3歳が寝る前の絵本タイムにいきなり言うものだから、面食らってしまった。頓知だろうか。まあ、眠すぎて寝言でも言いはじめたのかと思い、絵本『王さまと九人のきょうだい』の読み聞かせを再開した。20秒ぐらいして、はたと気づく。

「ねえ、もしかして ”聞いてる?” って聞かれた人は話を”聞いてない”ってことをママに言いたかったの?」

娘が「よくわかったじゃん」的な笑顔で私を見る。ほほう、なんとまあ。3歳にして、人間の性を見抜いているのだろうか。とすれば、大したものだ。

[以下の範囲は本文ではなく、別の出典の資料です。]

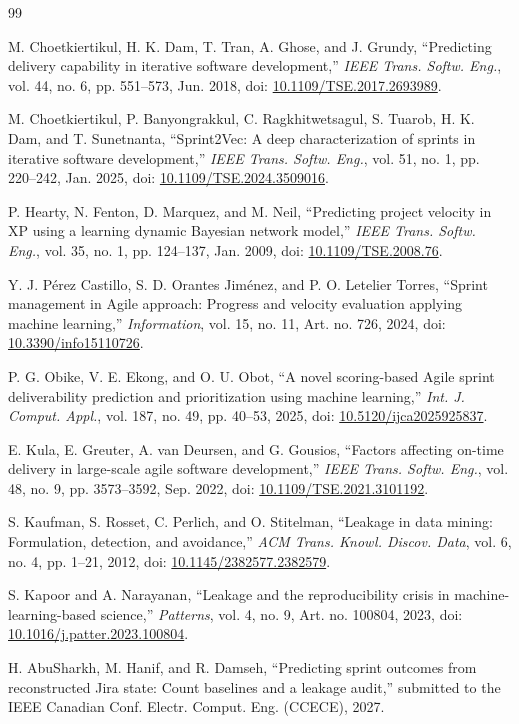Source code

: \documentclass[journal]{IEEEtran}
\begin{document}
\begin{thebibliography}{99}

 M. Choetkiertikul, H. K. Dam, T. Tran, A. Ghose, and J. Grundy, ``Predicting delivery capability in iterative software development,'' \emph{IEEE Trans. Softw. Eng.}, vol. 44, no. 6, pp. 551--573, Jun. 2018, doi: \url{10.1109/TSE.2017.2693989}.

 M. Choetkiertikul, P. Banyongrakkul, C. Ragkhitwetsagul, S. Tuarob, H. K. Dam, and T. Sunetnanta, ``Sprint2Vec: A deep characterization of sprints in iterative software development,'' \emph{IEEE Trans. Softw. Eng.}, vol. 51, no. 1, pp. 220--242, Jan. 2025, doi: \url{10.1109/TSE.2024.3509016}.

 P. Hearty, N. Fenton, D. Marquez, and M. Neil, ``Predicting project velocity in XP using a learning dynamic Bayesian network model,'' \emph{IEEE Trans. Softw. Eng.}, vol. 35, no. 1, pp. 124--137, Jan. 2009, doi: \url{10.1109/TSE.2008.76}.

 Y. J. P\'erez Castillo, S. D. Orantes Jim\'enez, and P. O. Letelier Torres, ``Sprint management in Agile approach: Progress and velocity evaluation applying machine learning,'' \emph{Information}, vol. 15, no. 11, Art. no. 726, 2024, doi: \url{10.3390/info15110726}.

 P. G. Obike, V. E. Ekong, and O. U. Obot, ``A novel scoring-based Agile sprint deliverability prediction and prioritization using machine learning,'' \emph{Int. J. Comput. Appl.}, vol. 187, no. 49, pp. 40--53, 2025, doi: \url{10.5120/ijca2025925837}.

 E. Kula, E. Greuter, A. van Deursen, and G. Gousios, ``Factors affecting on-time delivery in large-scale agile software development,'' \emph{IEEE Trans. Softw. Eng.}, vol. 48, no. 9, pp. 3573--3592, Sep. 2022, doi: \url{10.1109/TSE.2021.3101192}.

 S. Kaufman, S. Rosset, C. Perlich, and O. Stitelman, ``Leakage in data mining: Formulation, detection, and avoidance,'' \emph{ACM Trans. Knowl. Discov. Data}, vol. 6, no. 4, pp. 1--21, 2012, doi: \url{10.1145/2382577.2382579}.

 S. Kapoor and A. Narayanan, ``Leakage and the reproducibility crisis in machine-learning-based science,'' \emph{Patterns}, vol. 4, no. 9, Art. no. 100804, 2023, doi: \url{10.1016/j.patter.2023.100804}.

 H. AbuSharkh, M. Hanif, and R. Damseh, ``Predicting sprint outcomes from reconstructed Jira state: Count baselines and a leakage audit,'' submitted to the IEEE Canadian Conf. Electr. Comput. Eng. (CCECE), 2027.


\end{thebibliography}
\end{document}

確かに、話し手が「ねえ、聞いてるの?私の話」と相手に尋ねる場合、百発百中、相手はその話を聞いていないのである。なのに、とっさに「聞いてる、聞いてる」と身を乗り出して答えてしまう、あの反射である。「全くもって真剣に聞いてないのに、ちゃんと聞いてる」と発言してしまうシチュエーションを、なぜ弱冠3歳の娘が見つけ出したのか。その答えは、私が、ただ私が読みたいだけの『王さまと九人のきょうだい』を朗読しはじめたことにあった。

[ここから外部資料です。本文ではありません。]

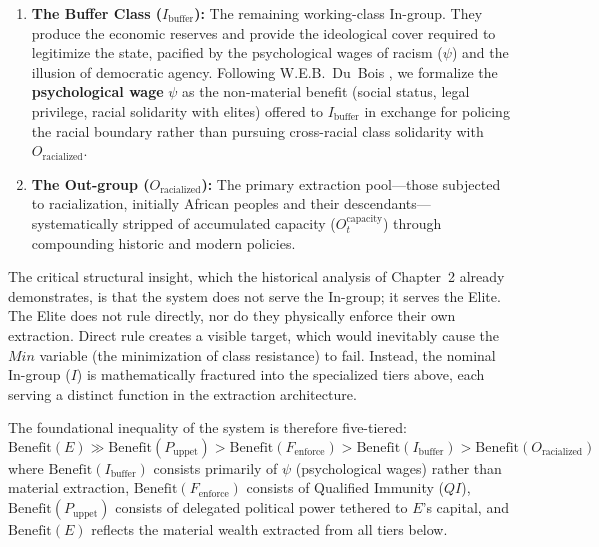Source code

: \documentclass[12pt,openany]{book}
\begin{document}
\begin{enumerate}
    \item \textbf{The Buffer Class ($I_{\text{buffer}}$):} The remaining working-class In-group. They produce the economic reserves and provide the ideological cover required to legitimize the state, pacified by the psychological wages of racism ($\psi$) and the illusion of democratic agency. Following W.E.B.\ Du~Bois \cite{dubois}, we formalize the \textbf{psychological wage} $\psi$ as the non-material benefit (social status, legal privilege, racial solidarity with elites) offered to $I_{\text{buffer}}$ in exchange for policing the racial boundary rather than pursuing cross-racial class solidarity with $O_{\text{racialized}}$.

    \item \textbf{The Out-group ($O_{\text{racialized}}$):} The primary extraction pool---those subjected to racialization, initially African peoples and their descendants---systematically stripped of accumulated capacity ($O_t^{\text{capacity}}$) through compounding historic and modern policies.
\end{enumerate}

The critical structural insight, which the historical analysis of Chapter~2 already demonstrates, is that the system does not serve the In-group; it serves the Elite. The Elite does not rule directly, nor do they physically enforce their own extraction. Direct rule creates a visible target, which would inevitably cause the $Min$ variable (the minimization of class resistance) to fail. Instead, the nominal In-group ($I$) is mathematically fractured into the specialized tiers above, each serving a distinct function in the extraction architecture.

The foundational inequality of the system is therefore five-tiered:
\[
\text{Benefit}(E) \gg \text{Benefit}(P_{\text{uppet}}) > \text{Benefit}(F_{\text{enforce}}) > \text{Benefit}(I_{\text{buffer}}) > \text{Benefit}(O_{\text{racialized}})
\]
where $\text{Benefit}(I_{\text{buffer}})$ consists primarily of $\psi$ (psychological wages) rather than material extraction, $\text{Benefit}(F_{\text{enforce}})$ consists of Qualified Immunity ($QI$), $\text{Benefit}(P_{\text{uppet}})$ consists of delegated political power tethered to $E$'s capital, and $\text{Benefit}(E)$ reflects the material wealth extracted from all tiers below.
\end{document}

『王さまと九人のきょうだい』というのは、『スーホの白い馬』で有名な赤羽末吉さんが絵を描いた岩波書店のベストセラー絵本で、私の小さな頃からのお気に入りなのである。中国の昔話をベースにしたお話で、不思議な力を持つ9つ子の兄弟が、それぞれの力を使って悪い王様をやっつける痛快物語なのだが、いかんせん、幼児には話が長い。なので、娘に読み聞かせる時、私は何度も「ねえ、聞いてる?」と催促してしまっていたのである。しかし、目下「アナと雪の女王」にはまっている我が娘。悲しいことに、9人の兄弟がどれほど異様なパワーを発揮しようが、王様が水に流されて村が平和になろうが、全く興味を持ってくれなかった。

そこで、娘のあの発言である。

要するに、彼女は「私はお話を聞いていませんよ」ってことを遠回しに宣言していたのだ。いつの間に、そんな高度な言語能力を身につけたのだろう。ついこの前まで、バブバブ言っていたはずなのに。人間の成長に驚きつつ、31歳の私よりも、3歳の娘の方が何枚も上手であることにガックリきてしまった。

今日の教訓:「ねえ聞いてる?」と尋ねたくなる時点で、相手はその話に興味がないので、さっさと話の内容を変えるか、話し相手を変えましょう。